# Simple sandwich



## DEDGOOSE (Jan 19, 2007)

Was gonna do seafood Alfredo last night. I suggested cloning Mancinos seafood sub Sal's eyes lit up. She ran got everything we needed, toasted on ciabbetta with Swiss, onions and roasted redskins


----------



## zzcop302 (Jun 29, 2013)

DEDGOOSE said:


> Was gonna do seafood Alfredo last night. I suggested cloning Mancinos seafeed sub Sal's eyes lit up. She ran got everything we needed, toasted on ciabbetta with Swiss, onions and roasted redskins
> View attachment 476873


Looks great!!
Sal must have recovered from her flu!
Or your suggestion inspired a sudden recovery!


----------



## DEDGOOSE (Jan 19, 2007)

zzcop302 said:


> Looks great!!
> Sal must have recovered from her flu!
> Or your suggestion inspired a sudden recovery!


Thanks
And I poked the bear all day new year's day.


----------



## Honyuk96 (Nov 21, 2014)

Mancinos is THE best ! Your dish looks very good. Cheers


----------



## Petronius (Oct 13, 2010)

DEDGOOSE said:


> Was gonna do seafood Alfredo last night. I suggested cloning Mancinos seafood sub Sal's eyes lit up. She ran got everything we needed, toasted on ciabbetta with Swiss, onions and roasted redskins
> View attachment 476873


Give us a list of the sandwiches you are going to offer on your food truck.

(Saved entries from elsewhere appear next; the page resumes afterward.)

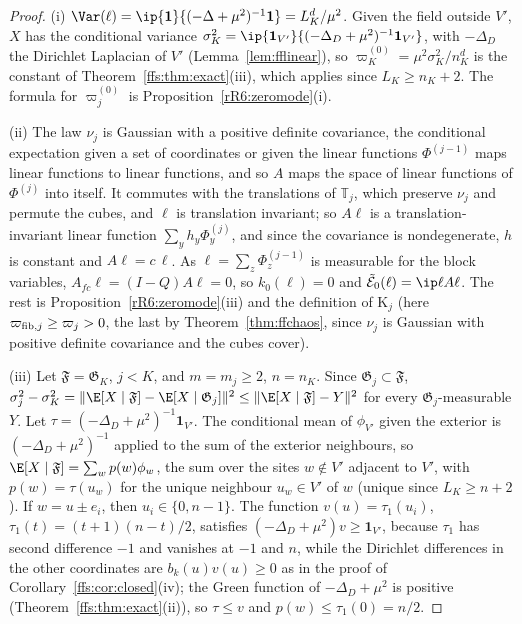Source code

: \begin{proof}
(i) $\Var(\ell)=\ip{\mathbf 1}{(-\Delta+\mu^2)^{-1}\mathbf 1}=L_K^d/\mu^2$.
Given the field outside $V'$, $X$ has the conditional variance $\sigma_K^2=
\ip{\mathbf 1_{V'}}{(-\Delta_D+\mu^2)^{-1}\mathbf 1_{V'}}$, with $-\Delta_D$
the Dirichlet Laplacian of $V'$ (Lemma~\ref{lem:fflinear}), so
$\varpi^{(0)}_K=\mu^2\sigma_K^2/n_K^d$ is the constant of
Theorem~\ref{ffs:thm:exact}(iii), which applies since $L_K\ge n_K+2$. The
formula for $\varpi^{(0)}_j$ is Proposition~\ref{rR6:zeromode}(i).

(ii) The law $\nu_j$ is Gaussian with a positive definite covariance, the
conditional expectation given a set of coordinates or given the linear
functions $\Phi^{(j-1)}$ maps linear functions to linear functions, and so
$A$ maps the space of linear functions of $\Phi^{(j)}$ into itself. It
commutes with the translations of $\mathbb T_j$, which preserve $\nu_j$ and
permute the cubes, and $\ell$ is translation invariant; so $A\ell$ is a
translation-invariant linear function $\sum_yh_y\Phi^{(j)}_y$, and since the
covariance is nondegenerate, $h$ is constant and $A\ell=c\,\ell$. As $\ell=
\sum_z\Phi^{(j-1)}_z$ is measurable for the block variables, $A_{fc}\ell=
(I-Q)A\ell=0$, so $k_0(\ell)=0$ and $\tilde{\mathcal E}_0(\ell)=\ip\ell
{A\ell}$. The rest is Proposition~\ref{rR6:zeromode}(iii) and the
definition of $\mathrm K_j$ (here $\varpi_{{\rm fib},j}\ge\varpi_j>0$, the last by Theorem~\ref{thm:ffchaos}, since $\nu_j$ is Gaussian with positive definite covariance and the cubes cover).

(iii) Let $\mathfrak F=\mathfrak G_K$, $j<K$, and $m=m_j\ge2$, $n=n_K$.
Since $\mathfrak G_j\subset\mathfrak F$, $\sigma_j^2-\sigma_K^2=\lVert\E[X
\mid\mathfrak F]-\E[X\mid\mathfrak G_j]\rVert^2\le\lVert\E[X\mid\mathfrak F]
-Y\rVert^2$ for every $\mathfrak G_j$-measurable $Y$. Let $\tau=(-\Delta_D+
\mu^2)^{-1}\mathbf 1_{V'}$. The conditional mean of $\phi_{V'}$ given the
exterior is $(-\Delta_D+\mu^2)^{-1}$ applied to the sum of the exterior
neighbours, so $\E[X\mid\mathfrak F]=\sum_{w}p(w)\phi_w$, the sum over the
sites $w\notin V'$ adjacent to $V'$, with $p(w)=\tau(u_w)$ for the unique
neighbour $u_w\in V'$ of $w$ (unique since $L_K\ge n+2$). If $w=u\pm e_i$,
then $u_i\in\{0,n-1\}$. The function $v(u)=\tau_1(u_i)$, $\tau_1(t)=(t+1)
(n-t)/2$, satisfies $(-\Delta_D+\mu^2)v\ge\mathbf 1_{V'}$, because $\tau_1$
has second difference $-1$ and vanishes at $-1$ and $n$, while the
Dirichlet differences in the other coordinates are $b_k(u)v(u)\ge0$ as in
the proof of Corollary~\ref{ffs:cor:closed}(iv); the Green function of
$-\Delta_D+\mu^2$ is positive (Theorem~\ref{ffs:thm:exact}(ii)), so $\tau
\le v$ and $p(w)\le\tau_1(0)=n/2$.


\end{proof}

I hope the Cuban sandwich made the list, and a good Italian with capicola and genoa salami.


----------



## DEDGOOSE (Jan 19, 2007)

Petronius said:


> Give us a list of the sandwiches you are going to offer on your food truck. I hope the Cuban sandwich made the list, and a good Italian with capicola and genoa salami.


Will do for sure.. I'll post when we are rolling and venues.


----------